**Materials provided:**
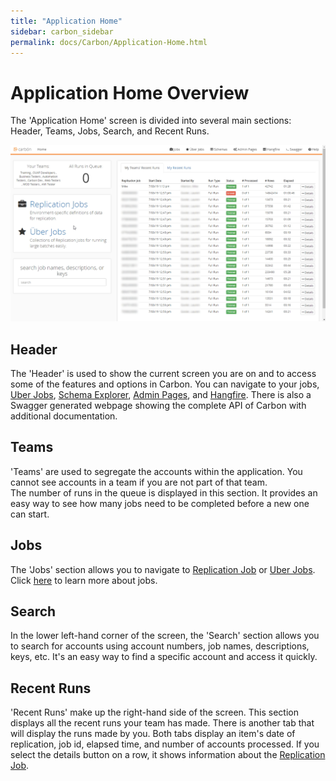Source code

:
 ```yaml
---
title: "Application Home"
sidebar: carbon_sidebar
permalink: docs/Carbon/Application-Home.html
---
```


 
# Application Home Overview 
The 'Application Home' screen is divided into several main sections: Header, Teams, Jobs, Search, and Recent Runs. 

![Home Screen](Media/Application-Overview.png) 
 
## Header 
The 'Header' is used to show the current screen you are on and to access some of the features and options in Carbon. You can navigate to your jobs, [Uber Jobs](Uber-Jobs.md), [Schema Explorer](Schema-Explorer.md), [Admin Pages](Admin-Pages.md), and [Hangfire](Admin-Pages.md#hangfire). There is also a Swagger generated webpage showing the complete API of Carbon with additional documentation.  
 
## Teams 
'Teams' are used to segregate the accounts within the application. You cannot see accounts in a team if you are not part of that team.<br /> 
The number of runs in the queue is displayed in this section. It provides an easy way to see how many jobs need to be completed before a new one can start. 
 
## Jobs 
The 'Jobs' section allows you to navigate to [Replication Job](Replication-Jobs.md) or [Uber Jobs](Uber-Jobs.md). Click [here](Replication-Jobs.md) to learn more about jobs.  
 
## Search 
In the lower left-hand corner of the screen, the 'Search' section allows you to search for accounts using account numbers, job names, descriptions, keys, etc. It's an easy way to find a specific account and access it quickly. 
 
## Recent Runs 
'Recent Runs' make up the right-hand side of the screen. This section displays all the recent runs your team has made. There is another tab that will display the runs made by you. Both tabs display an item's date of replication, job id, elapsed time, and number of accounts processed. If you select the details button on a row, it shows information about the [Replication Job](Replication-Jobs.md).  

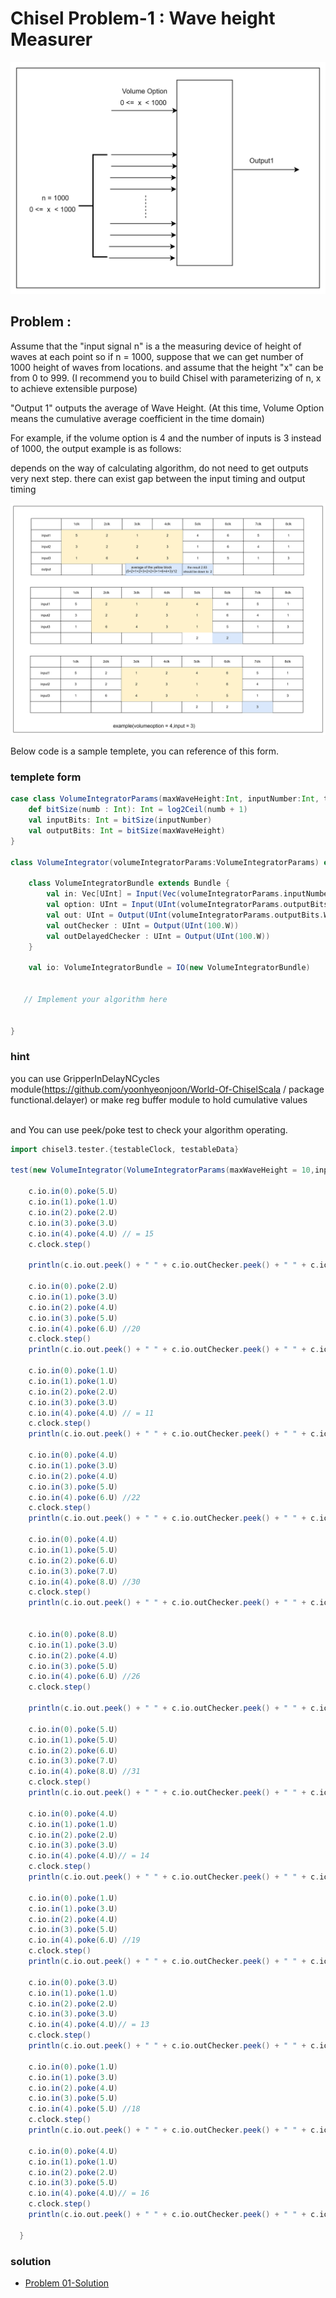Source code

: 
# Chisel Problem-1 : Wave height Measurer 

   
![pro1_1.png](pro01_waveheight/pro1_1.png)

## Problem : 

Assume that the "input signal n" is a the measuring device of height of waves at each point
so if n = 1000, suppose that we can get number of 1000 height of waves from locations.
and assume that the height "x" can be from 0 to 999.
(I recommend you to build Chisel with parameterizing of n, x to achieve extensible purpose)

"Output 1" outputs the average of Wave Height.
(At this time, Volume Option means the cumulative average coefficient in the time domain)

For example, if the volume option is 4 and the number of inputs is 3 instead of 1000, the output example is as follows:

depends on the way of calculating algorithm, do not need to get outputs very next step. there can exist gap between the input timing and output timing


![pro1_2.png](pro01_waveheight/pro1_2.png)


Below code is a sample templete, you can reference of this form.

### templete form

```scala
case class VolumeIntegratorParams(maxWaveHeight:Int, inputNumber:Int, timemainFactor:Int, maxOptionIs:Int=1000){
    def bitSize(numb : Int): Int = log2Ceil(numb + 1)
    val inputBits: Int = bitSize(inputNumber)
    val outputBits: Int = bitSize(maxWaveHeight)
}

class VolumeIntegrator(volumeIntegratorParams:VolumeIntegratorParams) extends Module {

    class VolumeIntegratorBundle extends Bundle {
        val in: Vec[UInt] = Input(Vec(volumeIntegratorParams.inputNumber, UInt(volumeIntegratorParams.outputBits.W)))
        val option: UInt = Input(UInt(volumeIntegratorParams.outputBits.W))
        val out: UInt = Output(UInt(volumeIntegratorParams.outputBits.W))
        val outChecker : UInt = Output(UInt(100.W))
        val outDelayedChecker : UInt = Output(UInt(100.W))
    }

    val io: VolumeIntegratorBundle = IO(new VolumeIntegratorBundle)

    
   // Implement your algorithm here

  
}
```

### hint
you can use GripperInDelayNCycles module(https://github.com/yoonhyeonjoon/World-Of-ChiselScala / package functional.delayer)
or make reg buffer module to hold cumulative values

<br>
and You can use peek/poke test to check your algorithm operating.

```scala
import chisel3.tester.{testableClock, testableData}

test(new VolumeIntegrator(VolumeIntegratorParams(maxWaveHeight = 10,inputNumber = 5, timemainFactor = 4))) { c =>

    c.io.in(0).poke(5.U)
    c.io.in(1).poke(1.U)
    c.io.in(2).poke(2.U)
    c.io.in(3).poke(3.U)
    c.io.in(4).poke(4.U) // = 15
    c.clock.step()

    println(c.io.out.peek() + " " + c.io.outChecker.peek() + " " + c.io.outDelayedChecker.peek())

    c.io.in(0).poke(2.U)
    c.io.in(1).poke(3.U)
    c.io.in(2).poke(4.U)
    c.io.in(3).poke(5.U)
    c.io.in(4).poke(6.U) //20
    c.clock.step()
    println(c.io.out.peek() + " " + c.io.outChecker.peek() + " " + c.io.outDelayedChecker.peek())

    c.io.in(0).poke(1.U)
    c.io.in(1).poke(1.U)
    c.io.in(2).poke(2.U)
    c.io.in(3).poke(3.U)
    c.io.in(4).poke(4.U) // = 11
    c.clock.step()
    println(c.io.out.peek() + " " + c.io.outChecker.peek() + " " + c.io.outDelayedChecker.peek())

    c.io.in(0).poke(4.U)
    c.io.in(1).poke(3.U)
    c.io.in(2).poke(4.U)
    c.io.in(3).poke(5.U)
    c.io.in(4).poke(6.U) //22
    c.clock.step()
    println(c.io.out.peek() + " " + c.io.outChecker.peek() + " " + c.io.outDelayedChecker.peek())

    c.io.in(0).poke(4.U)
    c.io.in(1).poke(5.U)
    c.io.in(2).poke(6.U)
    c.io.in(3).poke(7.U)
    c.io.in(4).poke(8.U) //30
    c.clock.step()
    println(c.io.out.peek() + " " + c.io.outChecker.peek() + " " + c.io.outDelayedChecker.peek())


    c.io.in(0).poke(8.U)
    c.io.in(1).poke(3.U)
    c.io.in(2).poke(4.U)
    c.io.in(3).poke(5.U)
    c.io.in(4).poke(6.U) //26
    c.clock.step()

    println(c.io.out.peek() + " " + c.io.outChecker.peek() + " " + c.io.outDelayedChecker.peek())

    c.io.in(0).poke(5.U)
    c.io.in(1).poke(5.U)
    c.io.in(2).poke(6.U)
    c.io.in(3).poke(7.U)
    c.io.in(4).poke(8.U) //31
    c.clock.step()
    println(c.io.out.peek() + " " + c.io.outChecker.peek() + " " + c.io.outDelayedChecker.peek())

    c.io.in(0).poke(4.U)
    c.io.in(1).poke(1.U)
    c.io.in(2).poke(2.U)
    c.io.in(3).poke(3.U)
    c.io.in(4).poke(4.U)// = 14
    c.clock.step()
    println(c.io.out.peek() + " " + c.io.outChecker.peek() + " " + c.io.outDelayedChecker.peek())

    c.io.in(0).poke(1.U)
    c.io.in(1).poke(3.U)
    c.io.in(2).poke(4.U)
    c.io.in(3).poke(5.U)
    c.io.in(4).poke(6.U) //19
    c.clock.step()
    println(c.io.out.peek() + " " + c.io.outChecker.peek() + " " + c.io.outDelayedChecker.peek())

    c.io.in(0).poke(3.U)
    c.io.in(1).poke(1.U)
    c.io.in(2).poke(2.U)
    c.io.in(3).poke(3.U)
    c.io.in(4).poke(4.U)// = 13
    c.clock.step()
    println(c.io.out.peek() + " " + c.io.outChecker.peek() + " " + c.io.outDelayedChecker.peek())

    c.io.in(0).poke(1.U)
    c.io.in(1).poke(3.U)
    c.io.in(2).poke(4.U)
    c.io.in(3).poke(5.U)
    c.io.in(4).poke(5.U) //18
    c.clock.step()
    println(c.io.out.peek() + " " + c.io.outChecker.peek() + " " + c.io.outDelayedChecker.peek())

    c.io.in(0).poke(4.U)
    c.io.in(1).poke(1.U)
    c.io.in(2).poke(2.U)
    c.io.in(3).poke(5.U)
    c.io.in(4).poke(4.U)// = 16
    c.clock.step()
    println(c.io.out.peek() + " " + c.io.outChecker.peek() + " " + c.io.outDelayedChecker.peek())

  }
```



### solution
- [Problem 01-Solution](pro01_waveheight/solution.md)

**Problem requirements:** Filter the preceding entries down to the lines with "outputBits".

**Output of the exercise:**
    val outputBits: Int = bitSize(maxWaveHeight)
        val in: Vec[UInt] = Input(Vec(volumeIntegratorParams.inputNumber, UInt(volumeIntegratorParams.outputBits.W)))
        val option: UInt = Input(UInt(volumeIntegratorParams.outputBits.W))
        val out: UInt = Output(UInt(volumeIntegratorParams.outputBits.W))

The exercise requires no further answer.